## Rendered images with source text

+-------+

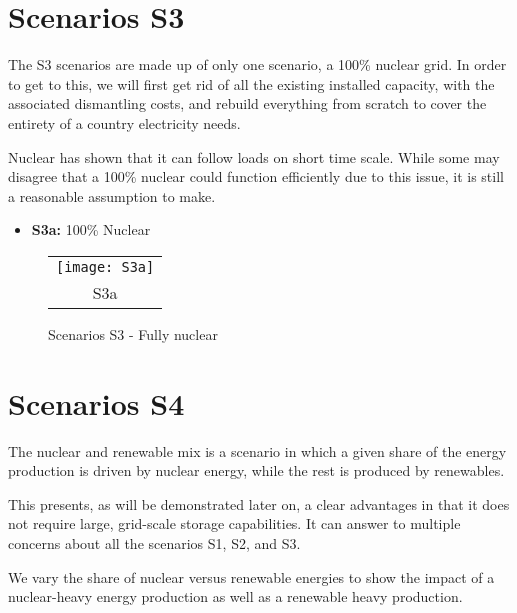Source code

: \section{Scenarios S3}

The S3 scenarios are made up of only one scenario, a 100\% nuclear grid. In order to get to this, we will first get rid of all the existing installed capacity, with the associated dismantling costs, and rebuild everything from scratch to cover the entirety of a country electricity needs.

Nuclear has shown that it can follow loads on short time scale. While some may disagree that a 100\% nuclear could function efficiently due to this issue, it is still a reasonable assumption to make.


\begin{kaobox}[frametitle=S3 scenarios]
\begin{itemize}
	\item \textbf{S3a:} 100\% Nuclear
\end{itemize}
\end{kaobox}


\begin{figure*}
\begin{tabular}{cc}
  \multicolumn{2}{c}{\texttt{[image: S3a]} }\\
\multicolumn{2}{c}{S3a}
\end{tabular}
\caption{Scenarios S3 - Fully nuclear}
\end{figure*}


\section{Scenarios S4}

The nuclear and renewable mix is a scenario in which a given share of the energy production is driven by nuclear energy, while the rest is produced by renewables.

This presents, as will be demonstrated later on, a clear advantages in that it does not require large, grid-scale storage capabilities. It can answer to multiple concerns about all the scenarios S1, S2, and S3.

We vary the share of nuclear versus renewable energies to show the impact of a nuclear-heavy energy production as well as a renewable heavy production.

+-------+

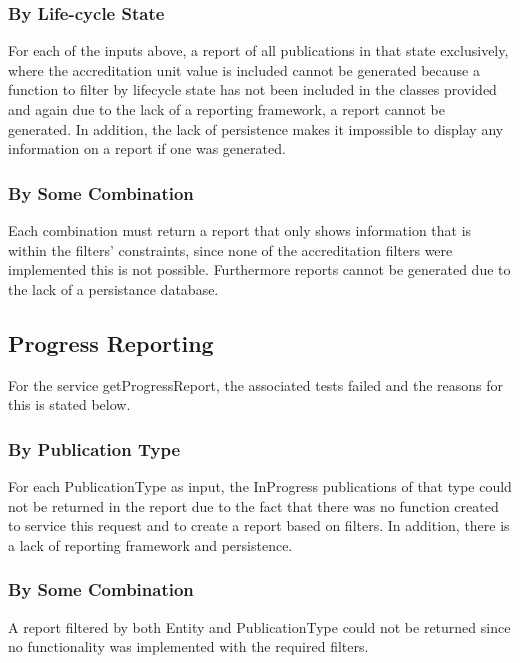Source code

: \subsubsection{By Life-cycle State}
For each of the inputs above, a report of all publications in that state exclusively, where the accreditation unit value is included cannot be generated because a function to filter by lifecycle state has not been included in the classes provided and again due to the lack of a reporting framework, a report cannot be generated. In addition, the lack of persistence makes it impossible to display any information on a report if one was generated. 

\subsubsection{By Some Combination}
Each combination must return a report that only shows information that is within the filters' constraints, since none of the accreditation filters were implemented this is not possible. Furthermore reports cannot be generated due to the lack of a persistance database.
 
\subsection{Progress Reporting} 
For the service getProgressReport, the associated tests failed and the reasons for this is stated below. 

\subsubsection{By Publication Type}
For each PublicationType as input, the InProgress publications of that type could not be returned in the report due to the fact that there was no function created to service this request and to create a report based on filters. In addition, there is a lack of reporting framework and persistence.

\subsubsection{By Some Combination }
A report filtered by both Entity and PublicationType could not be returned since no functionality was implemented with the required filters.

+-------+

## WHAT YOU WILL DO
Copy exactly the stretch of data above from the line with "This presents, as" through the line with "We vary the", and omit all other lines.

## SOLUTION FOR THIS TASK
This presents, as will be demonstrated later on, a clear advantages in that it does not require large, grid-scale storage capabilities. It can answer to multiple concerns about all the scenarios S1, S2, and S3.

We vary the share of nuclear versus renewable energies to show the impact of a nuclear-heavy energy production as well as a renewable heavy production.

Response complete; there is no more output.